Notes on Feasibility and Dependencies
- Rigid-object and short-horizon focus: Current model targets rigid objects and near-future (e.g., 8 steps). Extensions are required for articulated/deformable items and longer horizons.
- Geometry estimation: Quality depends on monocular depth and camera motion estimation; RGB-D or multi-view sensors improve reliability.
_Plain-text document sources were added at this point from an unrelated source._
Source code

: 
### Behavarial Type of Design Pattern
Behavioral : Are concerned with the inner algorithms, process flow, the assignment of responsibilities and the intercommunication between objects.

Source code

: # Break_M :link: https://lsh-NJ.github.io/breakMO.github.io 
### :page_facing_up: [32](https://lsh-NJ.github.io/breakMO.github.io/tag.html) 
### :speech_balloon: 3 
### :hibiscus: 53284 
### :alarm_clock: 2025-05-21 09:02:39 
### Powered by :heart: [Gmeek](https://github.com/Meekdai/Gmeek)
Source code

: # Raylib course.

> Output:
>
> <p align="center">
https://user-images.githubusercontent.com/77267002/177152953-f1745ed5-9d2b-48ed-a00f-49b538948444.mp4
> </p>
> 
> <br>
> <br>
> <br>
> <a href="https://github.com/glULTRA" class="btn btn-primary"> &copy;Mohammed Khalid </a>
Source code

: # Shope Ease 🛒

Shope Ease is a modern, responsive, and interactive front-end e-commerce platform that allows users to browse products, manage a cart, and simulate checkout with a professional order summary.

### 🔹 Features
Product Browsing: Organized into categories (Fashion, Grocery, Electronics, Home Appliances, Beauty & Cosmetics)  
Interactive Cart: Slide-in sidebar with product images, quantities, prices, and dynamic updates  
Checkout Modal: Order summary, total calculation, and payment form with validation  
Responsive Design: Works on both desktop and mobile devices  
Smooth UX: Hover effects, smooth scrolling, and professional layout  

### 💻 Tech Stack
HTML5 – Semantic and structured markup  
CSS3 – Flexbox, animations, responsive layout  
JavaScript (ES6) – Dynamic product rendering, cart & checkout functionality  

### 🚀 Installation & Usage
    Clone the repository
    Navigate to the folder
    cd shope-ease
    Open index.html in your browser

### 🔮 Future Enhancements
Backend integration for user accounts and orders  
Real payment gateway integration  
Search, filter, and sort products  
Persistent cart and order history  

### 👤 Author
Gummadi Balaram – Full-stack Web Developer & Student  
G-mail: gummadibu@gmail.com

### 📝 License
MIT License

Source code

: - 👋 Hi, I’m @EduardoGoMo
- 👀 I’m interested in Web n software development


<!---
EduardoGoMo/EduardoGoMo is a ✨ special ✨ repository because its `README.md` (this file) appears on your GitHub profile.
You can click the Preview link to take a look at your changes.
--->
- Compute and latency: DiT sampling (e.g., 50 DDIM steps) may be heavy; distillation or fewer steps are needed for real-time use.
- Dataset bias: EPIC-Kitchens focus introduces domain biases (indoor, kitchen); domain adaptation is necessary for other sectors (surgery, factory floors).
- Privacy and governance: Using human videos requires consent, secure storage, and adherence to local regulations and organizational policies.
- Robustness: Occlusion, blur, and segmentation errors affect forecasts; production systems need confidence gating, fallback behaviors, and human-in-the-loop review.
Glossary
- 6-DoF: Six degrees of freedom describing 3D translation and rotation of a rigid body. "predicts future 6-DoF poses and trajectories of rigid objects from short egocentric video sequences."
- ADE: Average Displacement Error; mean Euclidean translation error across all forecast timesteps. "We report ADE (mean Euclidean error across all timesteps)..."
- AdaLN-Zero: A conditioning technique that injects context into transformer layers via adaptive LayerNorm with zero-initialized gates. "A diffusion transformer (DiT, AdaLN-Zero) then denoises future depth-normalized pose tokens..."
- Amodal object masks: Segmentation masks that include both visible and occluded parts of an object. "We use Diffusion-VAS to complete amodal object masks."
- Anchor-frame camera coordinates: The coordinate frame of the first (anchor) frame used to express poses and remove camera motion effects. "All frames in the window are expressed in the anchor-frame camera coordinates..."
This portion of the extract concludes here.